= What you have to do =
Carry none of the pictures over; write out the complete data exactly.

________________________________________

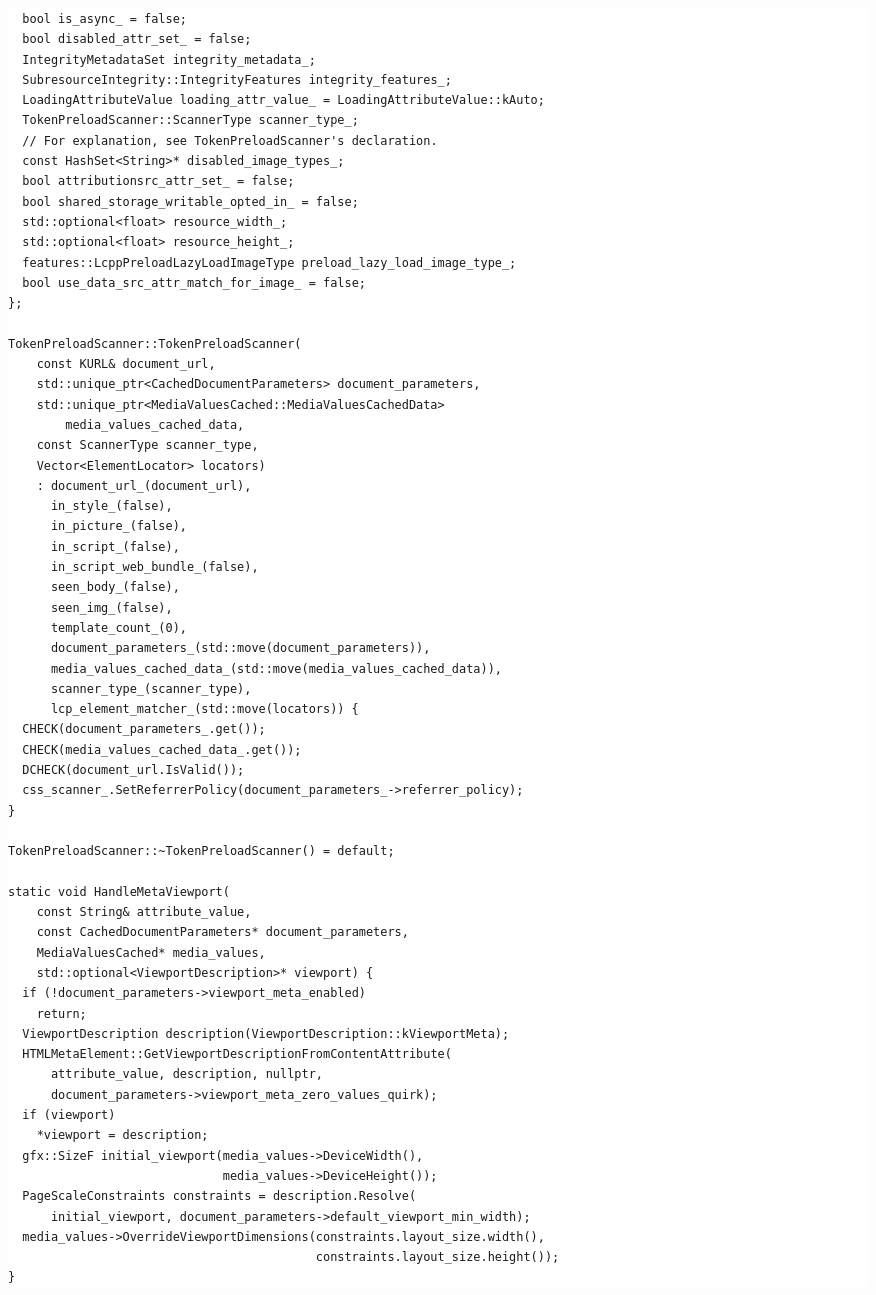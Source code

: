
 ```
  bool is_async_ = false;
  bool disabled_attr_set_ = false;
  IntegrityMetadataSet integrity_metadata_;
  SubresourceIntegrity::IntegrityFeatures integrity_features_;
  LoadingAttributeValue loading_attr_value_ = LoadingAttributeValue::kAuto;
  TokenPreloadScanner::ScannerType scanner_type_;
  // For explanation, see TokenPreloadScanner's declaration.
  const HashSet<String>* disabled_image_types_;
  bool attributionsrc_attr_set_ = false;
  bool shared_storage_writable_opted_in_ = false;
  std::optional<float> resource_width_;
  std::optional<float> resource_height_;
  features::LcppPreloadLazyLoadImageType preload_lazy_load_image_type_;
  bool use_data_src_attr_match_for_image_ = false;
};

TokenPreloadScanner::TokenPreloadScanner(
    const KURL& document_url,
    std::unique_ptr<CachedDocumentParameters> document_parameters,
    std::unique_ptr<MediaValuesCached::MediaValuesCachedData>
        media_values_cached_data,
    const ScannerType scanner_type,
    Vector<ElementLocator> locators)
    : document_url_(document_url),
      in_style_(false),
      in_picture_(false),
      in_script_(false),
      in_script_web_bundle_(false),
      seen_body_(false),
      seen_img_(false),
      template_count_(0),
      document_parameters_(std::move(document_parameters)),
      media_values_cached_data_(std::move(media_values_cached_data)),
      scanner_type_(scanner_type),
      lcp_element_matcher_(std::move(locators)) {
  CHECK(document_parameters_.get());
  CHECK(media_values_cached_data_.get());
  DCHECK(document_url.IsValid());
  css_scanner_.SetReferrerPolicy(document_parameters_->referrer_policy);
}

TokenPreloadScanner::~TokenPreloadScanner() = default;

static void HandleMetaViewport(
    const String& attribute_value,
    const CachedDocumentParameters* document_parameters,
    MediaValuesCached* media_values,
    std::optional<ViewportDescription>* viewport) {
  if (!document_parameters->viewport_meta_enabled)
    return;
  ViewportDescription description(ViewportDescription::kViewportMeta);
  HTMLMetaElement::GetViewportDescriptionFromContentAttribute(
      attribute_value, description, nullptr,
      document_parameters->viewport_meta_zero_values_quirk);
  if (viewport)
    *viewport = description;
  gfx::SizeF initial_viewport(media_values->DeviceWidth(),
                              media_values->DeviceHeight());
  PageScaleConstraints constraints = description.Resolve(
      initial_viewport, document_parameters->default_viewport_min_width);
  media_values->OverrideViewportDimensions(constraints.layout_size.width(),
                                           constraints.layout_size.height());
}
```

________________________________________

= Solution to this problem =
Source code

:
 ```
  bool is_async_ = false;
  bool disabled_attr_set_ = false;
  IntegrityMetadataSet integrity_metadata_;
  SubresourceIntegrity::IntegrityFeatures integrity_features_;
  LoadingAttributeValue loading_attr_value_ = LoadingAttributeValue::kAuto;
  TokenPreloadScanner::ScannerType scanner_type_;
  // For explanation, see TokenPreloadScanner's declaration.
  const HashSet<String>* disabled_image_types_;
  bool attributionsrc_attr_set_ = false;
  bool shared_storage_writable_opted_in_ = false;
  std::optional<float> resource_width_;
  std::optional<float> resource_height_;
  features::LcppPreloadLazyLoadImageType preload_lazy_load_image_type_;
  bool use_data_src_attr_match_for_image_ = false;
};

TokenPreloadScanner::TokenPreloadScanner(
    const KURL& document_url,
    std::unique_ptr<CachedDocumentParameters> document_parameters,
    std::unique_ptr<MediaValuesCached::MediaValuesCachedData>
        media_values_cached_data,
    const ScannerType scanner_type,
    Vector<ElementLocator> locators)
    : document_url_(document_url),
      in_style_(false),
      in_picture_(false),
      in_script_(false),
      in_script_web_bundle_(false),
      seen_body_(false),
      seen_img_(false),
      template_count_(0),
      document_parameters_(std::move(document_parameters)),
      media_values_cached_data_(std::move(media_values_cached_data)),
      scanner_type_(scanner_type),
      lcp_element_matcher_(std::move(locators)) {
  CHECK(document_parameters_.get());
  CHECK(media_values_cached_data_.get());
  DCHECK(document_url.IsValid());
  css_scanner_.SetReferrerPolicy(document_parameters_->referrer_policy);
}

TokenPreloadScanner::~TokenPreloadScanner() = default;

static void HandleMetaViewport(
    const String& attribute_value,
    const CachedDocumentParameters* document_parameters,
    MediaValuesCached* media_values,
    std::optional<ViewportDescription>* viewport) {
  if (!document_parameters->viewport_meta_enabled)
    return;
  ViewportDescription description(ViewportDescription::kViewportMeta);
  HTMLMetaElement::GetViewportDescriptionFromContentAttribute(
      attribute_value, description, nullptr,
      document_parameters->viewport_meta_zero_values_quirk);
  if (viewport)
    *viewport = description;
  gfx::SizeF initial_viewport(media_values->DeviceWidth(),
                              media_values->DeviceHeight());
  PageScaleConstraints constraints = description.Resolve(
      initial_viewport, document_parameters->default_viewport_min_width);
  media_values->OverrideViewportDimensions(constraints.layout_size.width(),
                                           constraints.layout_size.height());
}
```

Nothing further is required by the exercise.